(Beginning of Data for analysis)
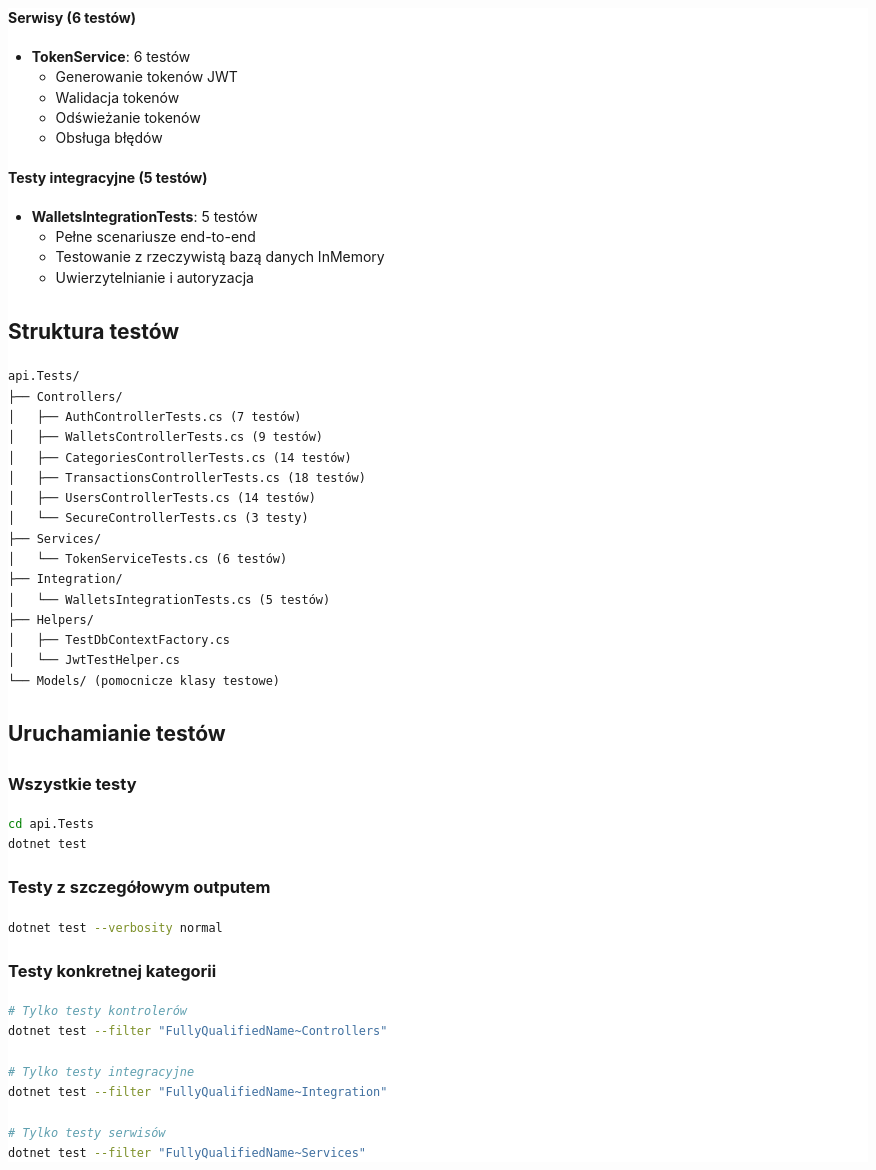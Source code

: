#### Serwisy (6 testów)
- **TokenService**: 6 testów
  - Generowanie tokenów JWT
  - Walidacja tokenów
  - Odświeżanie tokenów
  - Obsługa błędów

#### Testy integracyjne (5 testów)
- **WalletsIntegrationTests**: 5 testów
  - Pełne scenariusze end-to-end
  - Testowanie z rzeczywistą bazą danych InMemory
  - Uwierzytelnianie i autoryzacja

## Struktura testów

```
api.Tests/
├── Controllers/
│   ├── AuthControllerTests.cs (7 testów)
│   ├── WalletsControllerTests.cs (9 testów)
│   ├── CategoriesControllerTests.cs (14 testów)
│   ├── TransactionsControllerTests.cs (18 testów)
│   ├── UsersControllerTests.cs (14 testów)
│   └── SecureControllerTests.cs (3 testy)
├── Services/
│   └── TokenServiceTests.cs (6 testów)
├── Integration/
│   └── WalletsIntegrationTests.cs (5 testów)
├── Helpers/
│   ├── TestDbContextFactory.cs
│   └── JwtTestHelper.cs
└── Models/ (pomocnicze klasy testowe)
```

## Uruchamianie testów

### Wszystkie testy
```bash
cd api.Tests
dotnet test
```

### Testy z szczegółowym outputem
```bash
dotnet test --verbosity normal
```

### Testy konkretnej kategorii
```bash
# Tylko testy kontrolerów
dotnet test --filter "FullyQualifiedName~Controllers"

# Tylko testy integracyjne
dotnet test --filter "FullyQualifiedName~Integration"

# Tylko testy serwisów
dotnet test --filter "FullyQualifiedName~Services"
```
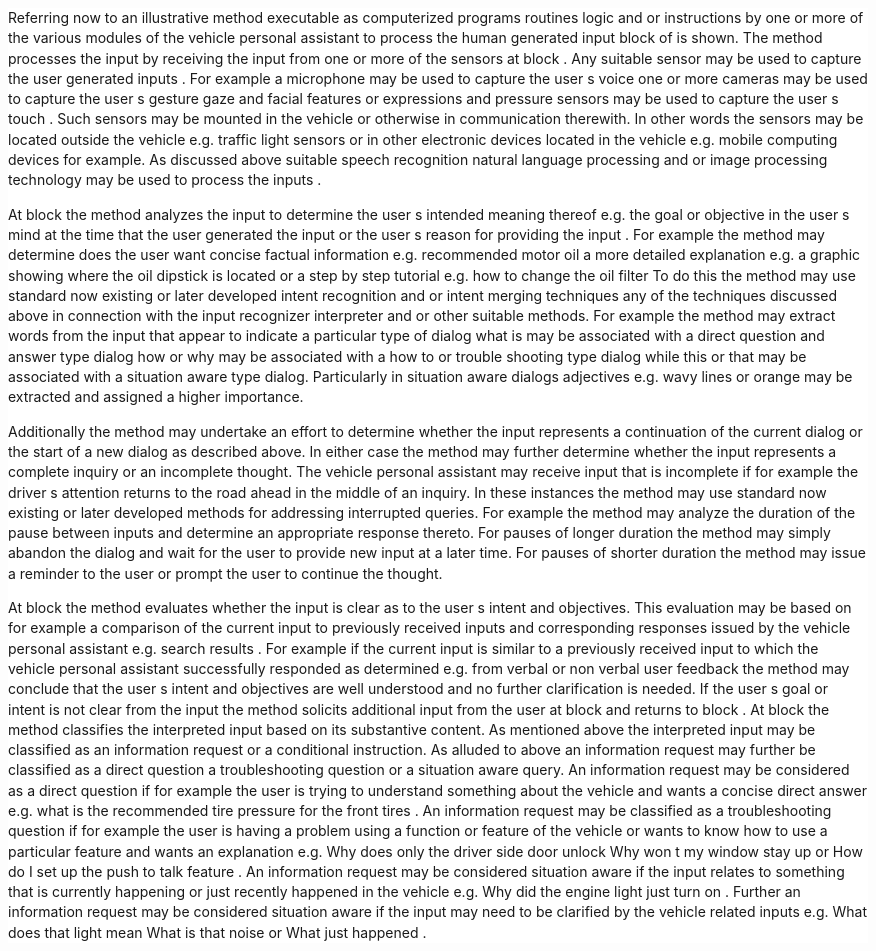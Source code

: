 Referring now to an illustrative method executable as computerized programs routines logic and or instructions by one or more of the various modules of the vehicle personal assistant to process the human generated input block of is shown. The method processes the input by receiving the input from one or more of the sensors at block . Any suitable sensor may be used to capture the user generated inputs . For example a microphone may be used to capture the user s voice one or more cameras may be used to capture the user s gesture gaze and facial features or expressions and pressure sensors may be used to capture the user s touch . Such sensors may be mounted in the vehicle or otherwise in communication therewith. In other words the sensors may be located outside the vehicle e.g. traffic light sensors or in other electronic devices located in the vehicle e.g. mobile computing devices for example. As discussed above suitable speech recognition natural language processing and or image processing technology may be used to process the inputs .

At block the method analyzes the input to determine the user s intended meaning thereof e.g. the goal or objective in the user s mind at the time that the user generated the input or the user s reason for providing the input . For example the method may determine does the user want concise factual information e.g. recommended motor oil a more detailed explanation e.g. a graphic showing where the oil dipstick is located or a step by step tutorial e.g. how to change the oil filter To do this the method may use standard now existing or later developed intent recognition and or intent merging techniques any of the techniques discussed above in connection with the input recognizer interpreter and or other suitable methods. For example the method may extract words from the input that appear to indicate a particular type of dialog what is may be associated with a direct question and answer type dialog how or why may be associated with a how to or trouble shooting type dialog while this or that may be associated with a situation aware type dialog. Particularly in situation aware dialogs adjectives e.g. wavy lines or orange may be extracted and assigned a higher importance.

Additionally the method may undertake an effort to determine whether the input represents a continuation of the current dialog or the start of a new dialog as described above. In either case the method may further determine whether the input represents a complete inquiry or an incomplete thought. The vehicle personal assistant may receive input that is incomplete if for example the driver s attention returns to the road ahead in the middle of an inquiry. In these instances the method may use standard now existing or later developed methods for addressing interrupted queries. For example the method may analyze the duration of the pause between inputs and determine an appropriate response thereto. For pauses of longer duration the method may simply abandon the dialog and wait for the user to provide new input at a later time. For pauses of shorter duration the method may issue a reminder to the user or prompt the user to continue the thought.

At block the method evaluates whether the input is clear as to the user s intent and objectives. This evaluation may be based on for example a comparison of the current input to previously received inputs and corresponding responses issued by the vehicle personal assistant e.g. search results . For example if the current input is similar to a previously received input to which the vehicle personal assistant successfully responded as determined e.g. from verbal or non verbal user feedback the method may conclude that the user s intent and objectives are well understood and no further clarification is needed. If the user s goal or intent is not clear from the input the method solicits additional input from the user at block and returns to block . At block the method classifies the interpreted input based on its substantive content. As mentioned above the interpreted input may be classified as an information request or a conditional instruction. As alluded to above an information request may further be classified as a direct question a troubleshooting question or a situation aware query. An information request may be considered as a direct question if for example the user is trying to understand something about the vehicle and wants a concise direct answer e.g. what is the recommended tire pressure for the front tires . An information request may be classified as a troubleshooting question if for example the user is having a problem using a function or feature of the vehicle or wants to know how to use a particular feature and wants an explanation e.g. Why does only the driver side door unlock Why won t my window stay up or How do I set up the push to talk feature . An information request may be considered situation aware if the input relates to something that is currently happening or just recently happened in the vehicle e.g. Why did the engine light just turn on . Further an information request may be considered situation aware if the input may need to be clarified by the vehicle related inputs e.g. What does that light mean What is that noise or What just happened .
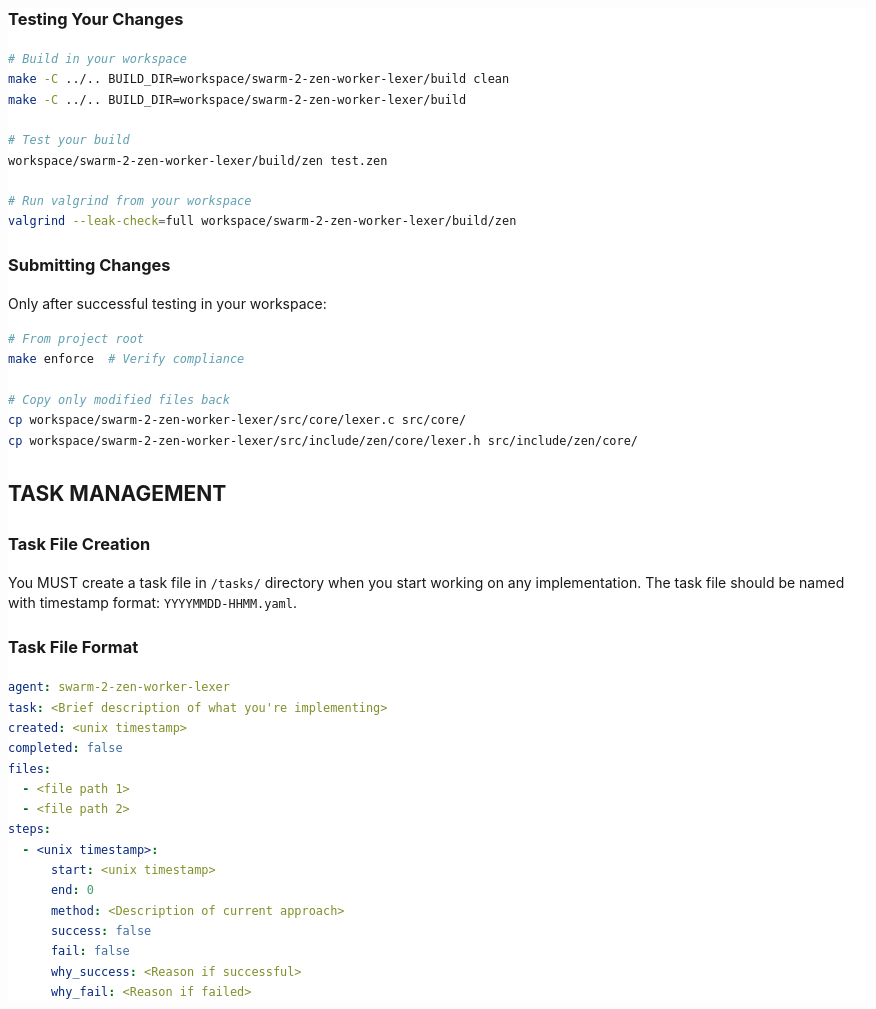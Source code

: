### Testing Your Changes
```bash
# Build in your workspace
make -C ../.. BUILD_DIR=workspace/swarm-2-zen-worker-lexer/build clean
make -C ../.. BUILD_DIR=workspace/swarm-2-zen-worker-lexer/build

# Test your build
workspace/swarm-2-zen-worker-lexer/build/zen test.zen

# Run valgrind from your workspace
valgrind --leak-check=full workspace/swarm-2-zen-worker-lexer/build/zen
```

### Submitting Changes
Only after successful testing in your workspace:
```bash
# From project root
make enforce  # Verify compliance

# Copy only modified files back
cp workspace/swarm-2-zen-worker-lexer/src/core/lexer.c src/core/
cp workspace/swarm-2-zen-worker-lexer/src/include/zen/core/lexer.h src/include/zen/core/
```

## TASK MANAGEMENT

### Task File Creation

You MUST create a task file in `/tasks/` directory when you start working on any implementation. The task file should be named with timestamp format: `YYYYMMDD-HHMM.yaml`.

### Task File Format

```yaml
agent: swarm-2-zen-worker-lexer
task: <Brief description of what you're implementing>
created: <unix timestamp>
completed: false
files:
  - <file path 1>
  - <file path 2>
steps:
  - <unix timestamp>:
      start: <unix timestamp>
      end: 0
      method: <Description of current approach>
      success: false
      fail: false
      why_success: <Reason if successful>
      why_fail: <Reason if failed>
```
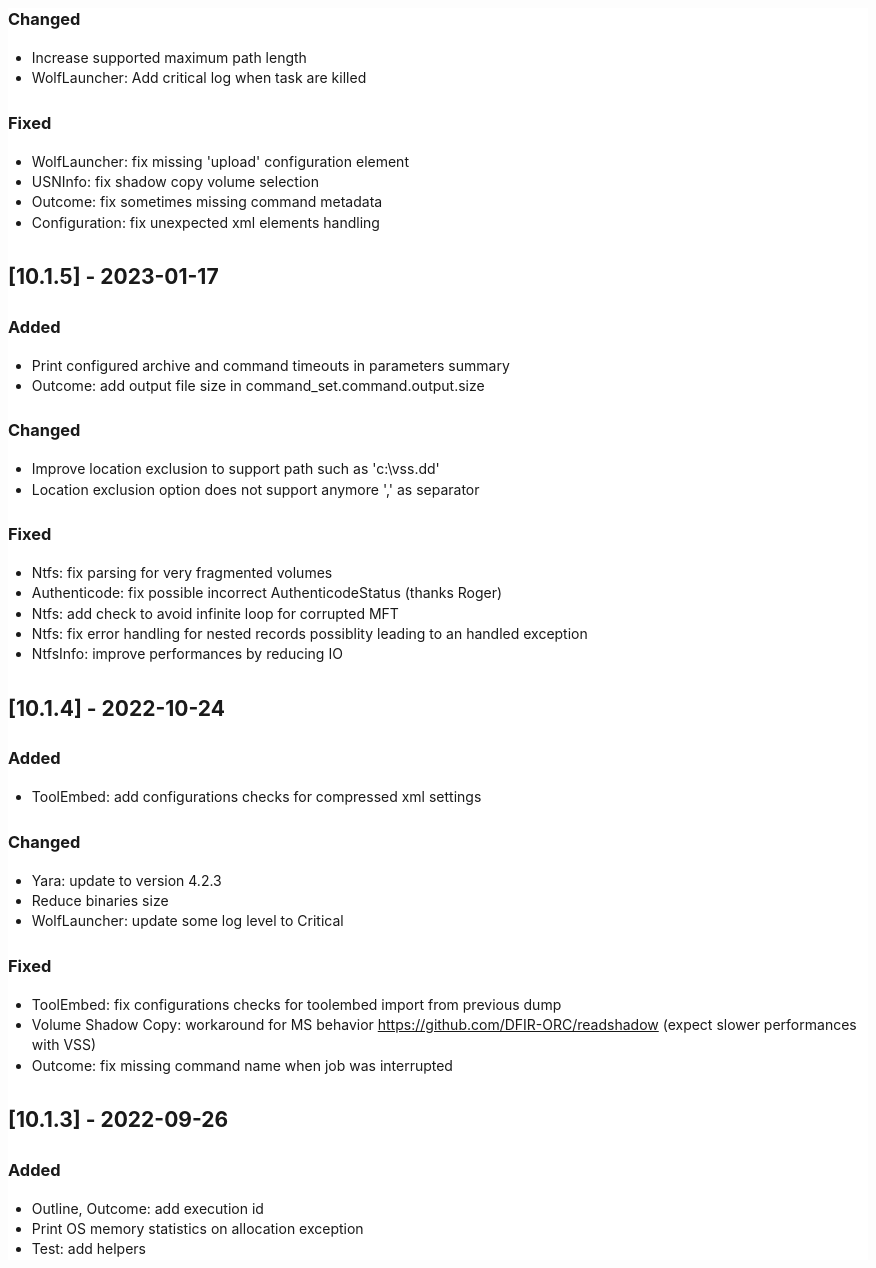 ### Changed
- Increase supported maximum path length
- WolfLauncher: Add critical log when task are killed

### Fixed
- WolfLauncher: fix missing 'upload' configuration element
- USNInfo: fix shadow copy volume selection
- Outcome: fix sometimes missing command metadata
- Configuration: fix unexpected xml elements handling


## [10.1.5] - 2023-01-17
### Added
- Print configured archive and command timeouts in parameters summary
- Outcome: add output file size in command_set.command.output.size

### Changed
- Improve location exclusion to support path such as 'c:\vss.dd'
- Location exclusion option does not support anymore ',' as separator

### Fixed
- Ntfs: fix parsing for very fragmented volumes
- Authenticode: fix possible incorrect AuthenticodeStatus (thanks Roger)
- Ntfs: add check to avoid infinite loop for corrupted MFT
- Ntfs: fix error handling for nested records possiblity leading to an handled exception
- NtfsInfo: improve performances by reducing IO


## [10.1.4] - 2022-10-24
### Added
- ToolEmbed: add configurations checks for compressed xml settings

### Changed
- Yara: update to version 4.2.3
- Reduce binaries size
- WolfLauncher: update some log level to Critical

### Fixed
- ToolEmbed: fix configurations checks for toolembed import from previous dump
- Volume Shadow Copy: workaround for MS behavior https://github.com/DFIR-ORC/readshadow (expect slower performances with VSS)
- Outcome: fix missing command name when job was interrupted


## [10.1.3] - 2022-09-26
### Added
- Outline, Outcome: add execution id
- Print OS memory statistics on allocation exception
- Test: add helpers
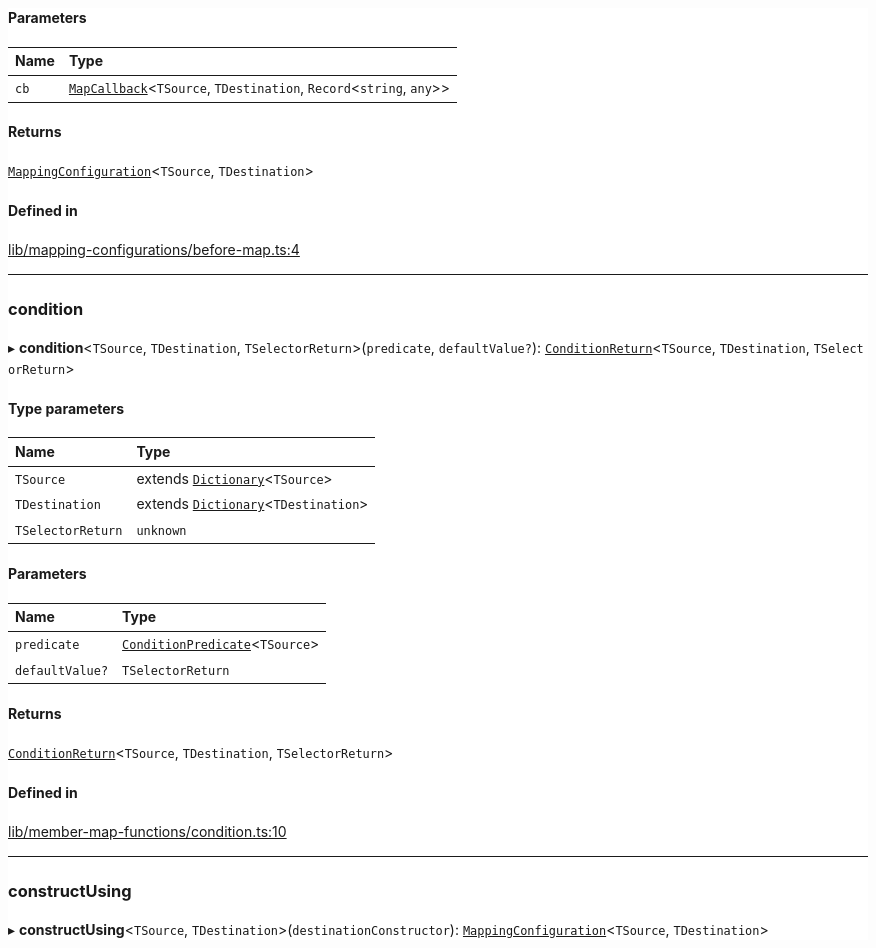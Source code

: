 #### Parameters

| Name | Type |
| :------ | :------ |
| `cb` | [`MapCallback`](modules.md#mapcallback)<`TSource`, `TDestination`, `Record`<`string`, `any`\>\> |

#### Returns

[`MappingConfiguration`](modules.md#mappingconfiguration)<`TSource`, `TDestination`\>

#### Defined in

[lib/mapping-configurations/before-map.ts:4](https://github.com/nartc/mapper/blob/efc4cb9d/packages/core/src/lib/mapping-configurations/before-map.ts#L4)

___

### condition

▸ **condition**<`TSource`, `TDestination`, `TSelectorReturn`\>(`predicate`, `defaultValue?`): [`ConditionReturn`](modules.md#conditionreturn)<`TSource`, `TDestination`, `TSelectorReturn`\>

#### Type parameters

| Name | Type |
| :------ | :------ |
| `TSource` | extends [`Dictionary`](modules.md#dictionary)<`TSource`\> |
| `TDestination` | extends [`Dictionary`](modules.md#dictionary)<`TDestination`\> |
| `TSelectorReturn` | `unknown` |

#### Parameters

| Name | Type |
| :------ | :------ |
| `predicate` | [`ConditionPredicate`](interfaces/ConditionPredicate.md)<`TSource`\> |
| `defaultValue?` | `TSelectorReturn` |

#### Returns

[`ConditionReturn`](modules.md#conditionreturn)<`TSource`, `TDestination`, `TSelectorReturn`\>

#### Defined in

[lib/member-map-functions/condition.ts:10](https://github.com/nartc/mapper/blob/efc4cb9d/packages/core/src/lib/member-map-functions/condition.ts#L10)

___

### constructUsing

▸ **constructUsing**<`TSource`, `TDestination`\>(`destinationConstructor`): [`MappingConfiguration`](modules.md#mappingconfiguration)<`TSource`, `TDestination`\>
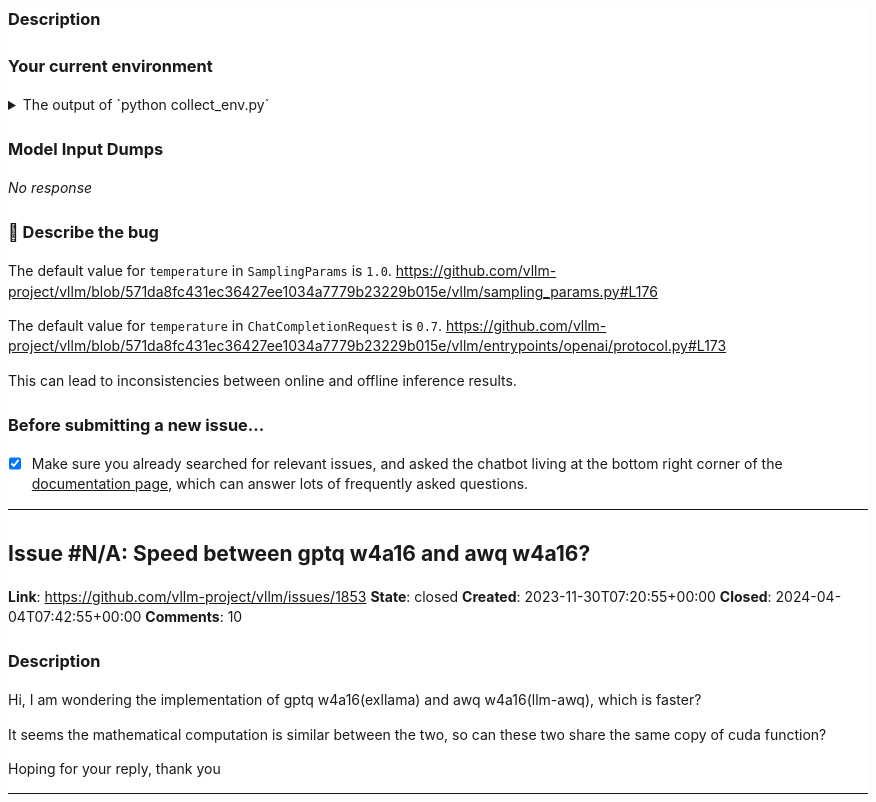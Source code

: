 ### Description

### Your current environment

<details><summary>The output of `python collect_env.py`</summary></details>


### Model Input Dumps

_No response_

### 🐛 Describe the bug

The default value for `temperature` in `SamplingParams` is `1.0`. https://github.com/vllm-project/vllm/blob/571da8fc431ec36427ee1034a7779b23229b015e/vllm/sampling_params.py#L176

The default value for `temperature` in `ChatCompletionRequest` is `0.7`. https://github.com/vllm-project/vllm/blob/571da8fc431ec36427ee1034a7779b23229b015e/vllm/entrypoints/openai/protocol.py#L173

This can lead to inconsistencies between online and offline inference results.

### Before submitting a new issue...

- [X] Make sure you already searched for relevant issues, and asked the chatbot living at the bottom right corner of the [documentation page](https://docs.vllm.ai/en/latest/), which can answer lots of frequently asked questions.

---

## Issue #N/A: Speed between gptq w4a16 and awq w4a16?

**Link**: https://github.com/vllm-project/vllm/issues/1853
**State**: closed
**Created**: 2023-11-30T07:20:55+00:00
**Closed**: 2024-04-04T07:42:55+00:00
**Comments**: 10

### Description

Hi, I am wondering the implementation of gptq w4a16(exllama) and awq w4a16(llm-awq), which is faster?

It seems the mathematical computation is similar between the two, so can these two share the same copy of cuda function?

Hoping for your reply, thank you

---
(End of Data for analysis)
__What is needed__:
Which lines of the listing contain the string "path"? Copy each of them.

__Response to the exercise__:
  - <file path 1>
  - <file path 2>
- Increase supported maximum path length
- Improve location exclusion to support path such as 'c:\vss.dd'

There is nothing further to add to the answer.